Return the non-redundant real/imaginary components
of the DFT, expressed as amplitudes of sines/cosines
involved
Parameters
----------
x: ndarray(N)
A signal
Returns
-------
cos_sum: ndarray(ceil(N/2)), sin_sums(ndarray(ceil(N/2)))
DFT cosine/sine amplitudes
"""
N = len(x)
t = np.linspace(0, 1, N+1)[0:N]
n_freqs = int(np.ceil(N/2))
f = np.fft.fft(x) # O(N log N) time
cos_sums = np.real(f)[0:n_freqs]/(N/2)
sin_sums = -np.imag(f)[0:n_freqs]/(N/2)
return cos_sums, sin_sums
Let's write some code to compute the DFT amplitudes at each frequency index and to plot them againt their corresponding frequencies in hz. We can also estimate the note involved by finding the frequency that has a maximum amplitude and by inverting the note to frequency equation as
Sometimes we get the note wrong by just looking at the peak, but we can at least visually see that the harmonics are spaced in a particular way. Looking for this spacing is in practice how people often visually figure out what the "fundamental frequency" is.

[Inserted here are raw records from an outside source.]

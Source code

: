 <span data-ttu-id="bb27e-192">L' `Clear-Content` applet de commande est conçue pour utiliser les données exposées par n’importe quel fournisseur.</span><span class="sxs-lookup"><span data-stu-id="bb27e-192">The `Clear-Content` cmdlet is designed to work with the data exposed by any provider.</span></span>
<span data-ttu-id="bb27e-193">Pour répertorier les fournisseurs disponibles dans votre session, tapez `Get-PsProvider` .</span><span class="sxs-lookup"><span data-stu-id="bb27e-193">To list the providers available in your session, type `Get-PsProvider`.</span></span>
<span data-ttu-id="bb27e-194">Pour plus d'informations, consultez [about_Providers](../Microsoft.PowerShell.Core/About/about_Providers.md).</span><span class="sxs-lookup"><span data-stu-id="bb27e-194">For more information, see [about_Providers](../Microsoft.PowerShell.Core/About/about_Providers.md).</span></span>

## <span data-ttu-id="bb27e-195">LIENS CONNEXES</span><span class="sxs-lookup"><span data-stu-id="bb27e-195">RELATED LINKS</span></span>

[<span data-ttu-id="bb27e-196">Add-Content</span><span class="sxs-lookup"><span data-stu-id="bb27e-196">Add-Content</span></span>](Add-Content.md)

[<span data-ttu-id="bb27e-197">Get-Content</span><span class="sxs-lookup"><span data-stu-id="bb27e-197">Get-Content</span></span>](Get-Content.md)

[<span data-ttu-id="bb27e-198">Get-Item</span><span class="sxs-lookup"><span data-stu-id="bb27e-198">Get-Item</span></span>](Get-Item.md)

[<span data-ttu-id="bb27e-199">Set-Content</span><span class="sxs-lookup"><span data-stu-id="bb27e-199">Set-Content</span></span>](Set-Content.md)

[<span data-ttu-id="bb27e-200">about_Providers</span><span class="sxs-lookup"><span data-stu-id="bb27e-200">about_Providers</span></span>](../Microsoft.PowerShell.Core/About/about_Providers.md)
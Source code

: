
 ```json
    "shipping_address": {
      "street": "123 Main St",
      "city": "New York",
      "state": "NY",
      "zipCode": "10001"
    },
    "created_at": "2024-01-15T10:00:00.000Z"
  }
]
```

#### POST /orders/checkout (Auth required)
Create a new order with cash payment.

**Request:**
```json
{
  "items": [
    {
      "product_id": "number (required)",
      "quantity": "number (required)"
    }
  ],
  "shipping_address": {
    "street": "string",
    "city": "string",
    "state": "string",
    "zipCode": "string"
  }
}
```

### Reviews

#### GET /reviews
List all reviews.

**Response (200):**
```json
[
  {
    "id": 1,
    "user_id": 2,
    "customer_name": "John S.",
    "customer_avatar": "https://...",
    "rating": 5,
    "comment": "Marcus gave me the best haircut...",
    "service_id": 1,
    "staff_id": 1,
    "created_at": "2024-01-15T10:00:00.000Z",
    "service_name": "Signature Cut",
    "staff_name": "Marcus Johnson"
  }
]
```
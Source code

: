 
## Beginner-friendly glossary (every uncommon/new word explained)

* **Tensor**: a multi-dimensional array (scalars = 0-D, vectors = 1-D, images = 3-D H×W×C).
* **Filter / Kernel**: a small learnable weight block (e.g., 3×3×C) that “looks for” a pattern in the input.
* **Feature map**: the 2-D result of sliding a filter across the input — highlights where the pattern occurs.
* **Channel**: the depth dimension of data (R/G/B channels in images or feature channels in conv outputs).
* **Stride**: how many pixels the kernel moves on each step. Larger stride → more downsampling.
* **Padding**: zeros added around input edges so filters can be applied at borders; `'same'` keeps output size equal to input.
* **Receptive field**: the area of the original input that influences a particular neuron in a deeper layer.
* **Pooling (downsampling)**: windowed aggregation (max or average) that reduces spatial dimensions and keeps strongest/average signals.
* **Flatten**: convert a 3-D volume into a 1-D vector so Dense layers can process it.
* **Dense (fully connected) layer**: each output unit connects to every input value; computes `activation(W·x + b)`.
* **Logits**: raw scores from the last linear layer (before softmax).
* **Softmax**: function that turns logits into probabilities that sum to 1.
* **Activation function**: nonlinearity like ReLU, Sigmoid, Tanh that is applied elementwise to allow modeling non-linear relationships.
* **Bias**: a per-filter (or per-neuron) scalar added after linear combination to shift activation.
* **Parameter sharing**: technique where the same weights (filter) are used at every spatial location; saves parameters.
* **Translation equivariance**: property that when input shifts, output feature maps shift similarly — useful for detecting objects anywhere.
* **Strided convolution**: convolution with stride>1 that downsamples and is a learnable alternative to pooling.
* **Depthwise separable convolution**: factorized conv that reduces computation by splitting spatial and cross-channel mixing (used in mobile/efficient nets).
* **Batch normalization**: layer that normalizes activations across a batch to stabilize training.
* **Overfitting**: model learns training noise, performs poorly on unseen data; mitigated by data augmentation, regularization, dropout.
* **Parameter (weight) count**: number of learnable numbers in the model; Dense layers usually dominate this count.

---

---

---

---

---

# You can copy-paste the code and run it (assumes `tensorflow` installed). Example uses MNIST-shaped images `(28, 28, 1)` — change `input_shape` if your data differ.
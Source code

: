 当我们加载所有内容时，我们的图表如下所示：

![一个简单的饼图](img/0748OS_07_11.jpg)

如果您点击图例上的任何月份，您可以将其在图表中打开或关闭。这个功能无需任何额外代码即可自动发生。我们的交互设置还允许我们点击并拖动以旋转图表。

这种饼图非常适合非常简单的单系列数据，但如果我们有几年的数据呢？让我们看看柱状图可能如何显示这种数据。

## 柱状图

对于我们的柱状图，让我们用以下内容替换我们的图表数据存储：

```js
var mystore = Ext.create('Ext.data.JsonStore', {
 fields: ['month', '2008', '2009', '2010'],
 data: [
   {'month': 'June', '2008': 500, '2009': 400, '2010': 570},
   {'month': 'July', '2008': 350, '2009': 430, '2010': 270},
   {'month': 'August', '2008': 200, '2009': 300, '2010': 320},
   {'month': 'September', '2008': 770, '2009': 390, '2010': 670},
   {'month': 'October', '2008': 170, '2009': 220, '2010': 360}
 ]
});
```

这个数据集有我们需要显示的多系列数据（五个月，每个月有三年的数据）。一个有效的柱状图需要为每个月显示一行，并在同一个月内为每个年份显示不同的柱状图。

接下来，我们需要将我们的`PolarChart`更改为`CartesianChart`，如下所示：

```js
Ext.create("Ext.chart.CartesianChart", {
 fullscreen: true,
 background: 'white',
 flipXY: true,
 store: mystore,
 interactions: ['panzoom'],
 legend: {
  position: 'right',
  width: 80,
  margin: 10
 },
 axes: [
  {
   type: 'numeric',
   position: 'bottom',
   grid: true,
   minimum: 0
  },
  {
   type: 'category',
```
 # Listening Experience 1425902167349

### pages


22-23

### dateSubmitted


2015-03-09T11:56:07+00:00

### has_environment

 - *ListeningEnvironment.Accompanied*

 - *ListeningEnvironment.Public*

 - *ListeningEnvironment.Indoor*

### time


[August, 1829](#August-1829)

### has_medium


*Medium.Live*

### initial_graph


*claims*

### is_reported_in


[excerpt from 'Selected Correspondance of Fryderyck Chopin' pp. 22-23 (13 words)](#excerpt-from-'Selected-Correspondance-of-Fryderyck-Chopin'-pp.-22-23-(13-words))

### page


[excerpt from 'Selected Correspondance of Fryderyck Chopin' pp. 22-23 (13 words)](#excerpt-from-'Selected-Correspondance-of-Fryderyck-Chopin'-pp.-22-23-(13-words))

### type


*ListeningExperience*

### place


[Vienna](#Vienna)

Below is an implementation of this technique that works well on me bowing the A string on my violin
x, sr = librosa.load("A4.wav")
c, s = get_dft(x)
amps = np.sqrt(c**2 + s**2)
ks = np.arange(len(c))
freqs = ks*sr/len(x)
idx = np.argmax(amps)
max_freq = freqs[idx]
# freq = 440*2^(note/12)
# note = log_2(freq/440)*12
note = np.round(np.log2(max_freq/440)*12) % 12
plt.plot(freqs, amps)
plt.scatter([freqs[idx]], [amps[idx]])
plt.title("Max Freq = {:.3f}, Note number = {}".format(max_freq, note))
plt.xlabel("Frequency Hz")
plt.xlim([0, 4000])
ipd.Audio(x, rate=sr)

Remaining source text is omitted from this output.